FIGS. 15 and 16 also demonstrate that the present invention may be practiced by devices substantially shorter than that disclosed in FIGS. 2 and 3, that the device may incorporate either planting slots 130 or planting holes 140 exclusively, and that, as shown in FIG. 15, the planting spaces 130 and 140 may be located to the outside as well as the inside of the porous hose 150. It is preferable, however, that the planting spaces 130 and 140 be located inward of the hose 150. Since wind is typically directional, any wind that enters a planting space can evacuate through spaces in the adjoining row without being trapped.
FIG. 30 illustrates one embodiment of a circular weed barrier 500a in accordance with the present invention. It includes a circular sheet 502 of vapor-permeable material. The outer margin of the sheet 500a is folded over and secured with stitches 510 or other means to form a reinforced edge and pocket for holding weighted material. A porous hose 506 is secured to the lower surface of the device 500a at a suitable distance from the outer margin. Planting spaces, such as slots, or the holes 504 illustrated, are formed in the sheet 502 in proximity to the hose 506. The hose 506 may be formed into interconnected concentric circles, as illustrated in FIG. 30, or may comprise a single length of hose looped in a circular fashion as in the embodiment 500b illustrated in FIG. 31. The water inlet 508 may project from underneath the sheet 502 as shown or be otherwise located as described above.

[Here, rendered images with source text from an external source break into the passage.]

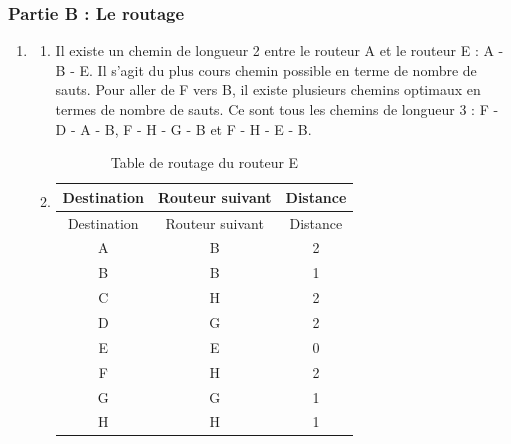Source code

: \documentclass[
  letterpaper,
  DIV=11,
  numbers=noendperiod]{scrartcl}
\begin{document}
\hypertarget{partie-b-le-routage}{%
\subsubsection{Partie B : Le routage}\label{partie-b-le-routage}}

\begin{enumerate}
\def\labelenumi{\arabic{enumi}.}
\item
  \begin{enumerate}
  \def\labelenumii{\alph{enumii}.}
  \item
    Il existe un chemin de longueur 2 entre le routeur A et le routeur E
    : A - B - E. Il s'agit du plus cours chemin possible en terme de
    nombre de sauts. Pour aller de F vers B, il existe plusieurs chemins
    optimaux en termes de nombre de sauts. Ce sont tous les chemins de
    longueur 3 : F - D - A - B, F - H - G - B et F - H - E - B.
  \item
    \begin{longtable}[]{@{}ccc@{}}
    \caption{Table de routage du routeur E}\tabularnewline
    \toprule\noalign{}
    Destination & Routeur suivant & Distance \\
    \midrule\noalign{}
    \endfirsthead
    \toprule\noalign{}
    Destination & Routeur suivant & Distance \\
    \midrule\noalign{}
    \endhead
    \bottomrule\noalign{}
    \endlastfoot
    A & B & 2 \\
    B & B & 1 \\
    C & H & 2 \\
    D & G & 2 \\
    E & E & 0 \\
    F & H & 2 \\
    G & G & 1 \\
    H & H & 1 \\
    \end{longtable}


\end{enumerate}
\end{enumerate}
\end{document}
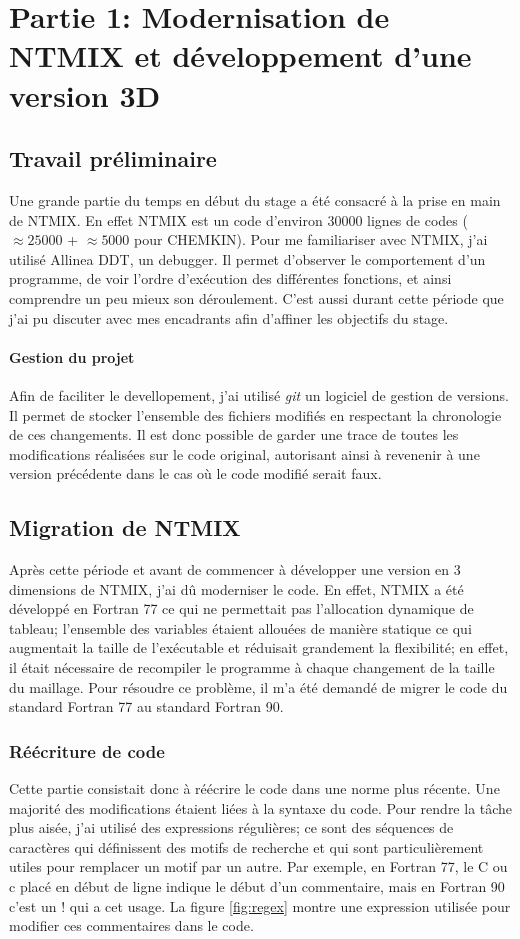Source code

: \section{Partie 1: Modernisation de NTMIX et développement d'une version 3D}

\subsection{Travail préliminaire}
Une grande partie du temps en début du stage a été consacré à la prise en main de NTMIX. En effet NTMIX est un code d'environ 30000 lignes de codes ($\approx 25000$ + $\approx 5000$ pour CHEMKIN). Pour me familiariser avec NTMIX, j'ai utilisé Allinea DDT, un debugger. Il permet d'observer le comportement d'un programme, de voir l'ordre d'exécution des différentes fonctions, et ainsi comprendre un peu mieux son déroulement. C'est aussi durant cette période que j'ai pu discuter avec mes encadrants afin d'affiner les objectifs du stage.

\paragraph{Gestion du projet}Afin de faciliter le devellopement, j'ai utilisé \textit{git} un logiciel de gestion de versions. Il permet de stocker l'ensemble des fichiers modifiés en respectant la chronologie de ces changements. Il est donc possible de garder une trace de toutes les modifications réalisées sur le code original, autorisant ainsi à revenenir à une version précédente dans le cas où le code modifié serait faux.
 
\subsection{Migration de NTMIX}
Après cette période et avant de commencer à développer une version en 3 dimensions de NTMIX, j'ai dû moderniser le code. En effet, NTMIX a été développé en Fortran 77 ce qui ne permettait pas l'allocation dynamique de tableau; l'ensemble des variables étaient allouées de manière statique ce qui augmentait la taille de l'exécutable et réduisait grandement la flexibilité; en effet, il était nécessaire de recompiler le programme à chaque changement de la taille du maillage. Pour résoudre ce problème, il m'a été demandé de migrer le code du standard Fortran 77 au standard Fortran 90.

\subsubsection{Réécriture de code}Cette partie consistait donc à réécrire le code dans une norme plus récente. Une majorité des modifications étaient liées à la syntaxe du code. Pour rendre la tâche plus aisée, j'ai utilisé des expressions régulières; ce sont des séquences de caractères qui définissent des motifs de recherche et qui sont particulièrement utiles pour remplacer un motif par un autre. Par exemple, en Fortran 77, le C ou c placé en début de ligne indique le début d'un commentaire, mais en Fortran 90 c'est un ! qui a cet usage. La figure \ref{fig:regex} montre une expression utilisée pour modifier ces commentaires dans le code.

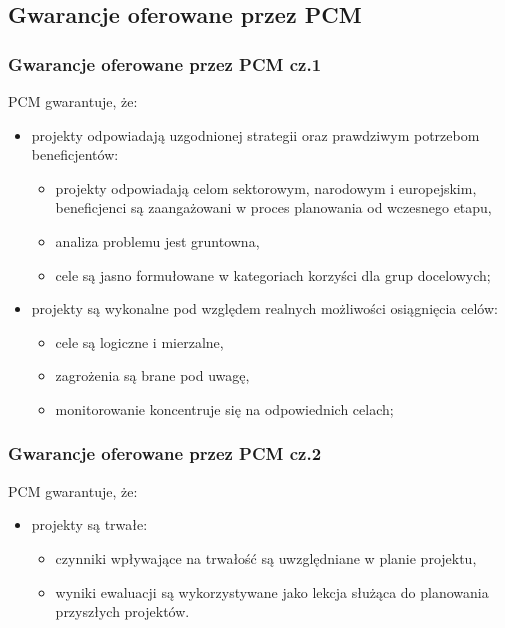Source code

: \documentclass{beamer}
\begin{document}
\subsection{Gwarancje oferowane przez PCM}

\begin{frame}\frametitle{Gwarancje oferowane przez PCM cz.1}
    \begin{exampleblock}{PCM gwarantuje, że:}
    \begin{itemize}
        \item projekty odpowiadają uzgodnionej strategii oraz prawdziwym potrzebom beneficjentów: 
        \begin{itemize}
            \item projekty odpowiadają celom sektorowym, narodowym i europejskim, 
            beneficjenci są zaangażowani w proces planowania od wczesnego etapu,
            \item analiza problemu jest gruntowna, 
            \item cele są jasno formułowane w kategoriach korzyści dla grup docelowych; 
        \end{itemize}
        \item projekty są wykonalne pod względem realnych możliwości osiągnięcia celów: 
        \begin{itemize}
            \item cele są logiczne i mierzalne, 
            \item zagrożenia są brane pod uwagę, 
            \item monitorowanie koncentruje się na odpowiednich celach;
        \end{itemize}
    \end{itemize}

 


    \end{exampleblock}
\end{frame}

\begin{frame}\frametitle{Gwarancje oferowane przez PCM cz.2}
    \begin{exampleblock}{PCM gwarantuje, że:}
    \begin{itemize}
        \item projekty są trwałe: 
        \begin{itemize}
            \item czynniki wpływające na trwałość są uwzględniane w planie projektu,
            \item wyniki ewaluacji są wykorzystywane jako lekcja służąca do planowania przyszłych projektów.
        \end{itemize}
    \end{itemize}
    \end{exampleblock}
\end{frame}
\end{document}
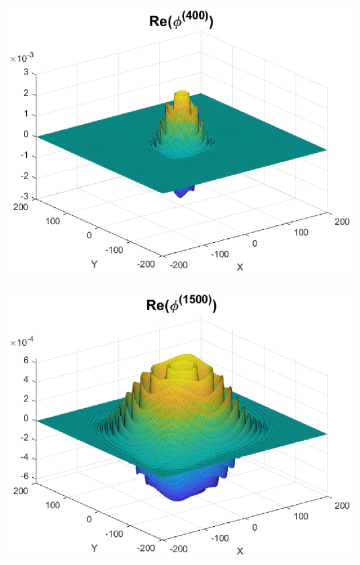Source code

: \documentclass[11pt, letter]{book}
\begin{document}
\begin{figure}[!htb]
    \centering
    \begin{subfigure}{0.49\textwidth}
    \includegraphics[scale=0.52]{Real_400.eps}
    \end{subfigure}
    \begin{subfigure}{0.49\textwidth}
    \includegraphics[scale=0.52]{Real_1500.eps}
    \end{subfigure}
    \vspace{1cm}
    \begin{subfigure}{0.49\textwidth}

\end{subfigure}
\end{figure}
\end{document}
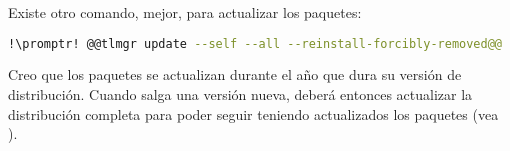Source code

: Existe otro comando, mejor, para actualizar los paquetes:

\begin{lstlisting}[gobble=2,language=bash,style=bashinteract,escapechar=!]
  !\promptr! @@tlmgr update --self --all --reinstall-forcibly-removed@@
\end{lstlisting}

Creo que los paquetes se actualizan durante el año que dura su versión de distribución. Cuando salga una versión
nueva, deberá entonces actualizar la distribución completa para poder seguir teniendo actualizados los paquetes
(vea ).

It should be appreciated that multiple units of the kinds shown in the Figures may be linked together to provide the garden configuration desired by the end user. To provide both relatively narrow rows and relatively wide rows in the same garden, devices of various widths may be connected. To determine the width of individual devices used in such an arrangement necessary to obtain the desired row width, the following steps may be followed using a single row device, as shown in FIG. 21. First, determine the desired distance between two adjoining rows and select a device having a width less than the desired row width. Next, subtract the distance from the center of the row of the selected device to its edge. Add the width of the reinforced edge (typically 2 inches). Multiply the result by a factor of 2. The amount calculated represents the required width of an adjoining unit to achieve the desired row width.
It is to be understood that while certain forms of this invention have been illustrated and described, it is not limited thereto except insofar as such limitations are included in the following claims and allowable equivalents thereof.